In order to cope with the increasing need of the internet capacity, space-division multiplexing technique using multicore fibers has been investigated extensively in recent years [6–9], in which Seven-core fiber (SCF) shows its prospect on future application as one typical multicore fiber [10, 11]. Apart from the applications for communication, multicore fiber has attracted a lot of attentions in the area of optical fiber laser and sensors. The isometrically arranged cores in multicore fibers enable the light power to transfer to each other, which generates the in-phase supermodes to achieve high beam quality in fiber lasers. A SCF-laser with good beam quality was demonstrated and later was used for second harmonic generation [12, 13]. Meanwhile, the strong coupling of multicore fiber in which the cores are close enough to form supermodes is demonstrated to be promising for high temperature measurement  and accurate strain sensing . For shape sensing, Jason P. Moore realized complex three-dimensional fiber shape sensing by using tri-core fibers with distributed Fiber Bragg Gratings (FBGs). A set of Frenet-Serret equations were numerically solved to convert distributed curvature measurement into three-dimensional shape . In addition, twisted SCF with long continuous fiber grating sensor arrays can be utilized for shape sensing. In this scheme, grating in outer cores and helical twist structure in SCF were respectively sensitive to local bend and twist, which contributes to precise shape reconstruction .
In this paper, we demonstrated a novel torsion sensor based on the inter-core mode coupling effect occurring in SCF. The fiber torsion sensor was fabricated by tapering a SCF, which is then spliced to the conventional single mode fibers (SMF) on both ends. The core of SMF was aligned to the center core of SCF. Owing to the reduced distance between cores, the inter-core mode coupling in the tapered fiber was enhanced, which is highly depending on the torsion applied to the taper waist. The experimental results show that the torsion sensitivity increases with the fiber twist, meaning that the response can be easily tuned by setting proper pre-twist angle in practice. In the meantime, the rotation direction can be discriminated by monitoring the red or blue shift of the spectrum. Furthermore, repeatable measurements based on various batches of sensors but with identical dimensions show the similar performance in terms of sensitivity and accuracy, signifying the good repeatability of the torsion sensor. The experimental findings are explained theoretically in the end by adopting mode coupling dynamics and theory of optical anisotropy in twisted fiber. This optical fiber torsion sensor can find potential applications in civil and mechanical engineering.

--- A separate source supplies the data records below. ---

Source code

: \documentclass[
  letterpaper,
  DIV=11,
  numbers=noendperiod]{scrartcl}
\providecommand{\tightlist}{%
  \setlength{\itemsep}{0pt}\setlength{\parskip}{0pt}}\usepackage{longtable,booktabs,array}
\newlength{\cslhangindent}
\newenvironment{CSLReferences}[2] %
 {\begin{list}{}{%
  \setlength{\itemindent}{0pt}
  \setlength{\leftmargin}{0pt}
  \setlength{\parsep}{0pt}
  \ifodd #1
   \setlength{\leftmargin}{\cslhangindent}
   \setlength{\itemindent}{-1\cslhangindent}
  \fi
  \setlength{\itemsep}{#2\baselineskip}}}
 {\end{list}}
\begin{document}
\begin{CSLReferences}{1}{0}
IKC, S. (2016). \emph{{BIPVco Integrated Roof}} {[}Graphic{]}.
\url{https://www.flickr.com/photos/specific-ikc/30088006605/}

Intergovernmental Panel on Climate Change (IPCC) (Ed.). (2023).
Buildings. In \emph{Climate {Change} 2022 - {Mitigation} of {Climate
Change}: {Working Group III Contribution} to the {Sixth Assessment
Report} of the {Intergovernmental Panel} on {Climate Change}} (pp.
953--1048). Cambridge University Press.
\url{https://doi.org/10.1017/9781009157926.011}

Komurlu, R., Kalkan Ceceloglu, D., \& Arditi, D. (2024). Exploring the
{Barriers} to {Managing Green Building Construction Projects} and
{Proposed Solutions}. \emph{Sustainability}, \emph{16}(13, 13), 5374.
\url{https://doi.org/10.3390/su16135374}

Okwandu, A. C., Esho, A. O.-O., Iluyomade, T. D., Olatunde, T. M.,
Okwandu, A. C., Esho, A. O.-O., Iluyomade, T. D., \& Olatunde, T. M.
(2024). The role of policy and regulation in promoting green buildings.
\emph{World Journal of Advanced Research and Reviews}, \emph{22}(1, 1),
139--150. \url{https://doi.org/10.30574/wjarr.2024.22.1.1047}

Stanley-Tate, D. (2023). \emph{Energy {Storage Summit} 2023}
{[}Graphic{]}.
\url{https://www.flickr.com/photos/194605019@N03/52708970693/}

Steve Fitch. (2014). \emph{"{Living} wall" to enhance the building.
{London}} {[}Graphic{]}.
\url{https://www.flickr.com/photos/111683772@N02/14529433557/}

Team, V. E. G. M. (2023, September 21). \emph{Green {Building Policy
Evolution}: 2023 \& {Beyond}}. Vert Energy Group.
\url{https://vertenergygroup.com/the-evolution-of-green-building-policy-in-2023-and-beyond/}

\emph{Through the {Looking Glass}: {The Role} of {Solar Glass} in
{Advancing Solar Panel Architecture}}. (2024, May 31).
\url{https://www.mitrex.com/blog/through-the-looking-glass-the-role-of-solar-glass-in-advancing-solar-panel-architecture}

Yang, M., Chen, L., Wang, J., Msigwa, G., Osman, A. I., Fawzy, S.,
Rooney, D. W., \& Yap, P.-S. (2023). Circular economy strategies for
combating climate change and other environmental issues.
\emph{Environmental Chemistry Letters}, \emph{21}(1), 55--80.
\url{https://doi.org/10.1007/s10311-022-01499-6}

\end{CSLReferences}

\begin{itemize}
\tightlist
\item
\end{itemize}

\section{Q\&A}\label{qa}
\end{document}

2. Fabrication of optical fiber torsion sensor
The fiber torsion sensor was realized by splicing two single-mode fibers to a section of tapered SCF on both ends. A CO2 laser glass-processing machine (Fujikura, LZM-100) is utilized to taper the SCF, a trench assisted multicore fiber from YOFC in China. Figure 1 shows the schematic drawing of the setup and the inset is the cross section of the SCF. Its cladding diameter, core diameter and core pitch size are 150 μm, 8 μm and 42 μm, respectively. A taper structure is fabricated so as to strengthen the coupling between center core and outer cores due to the smaller pitch size. Both the laser power and motors are controlled by program. Thus, we can fabricate taper structure on SCF precisely with different dimensions to obtain desirable spectrum. Typically, the deviation between the actual and designed taper is less than 5 µm.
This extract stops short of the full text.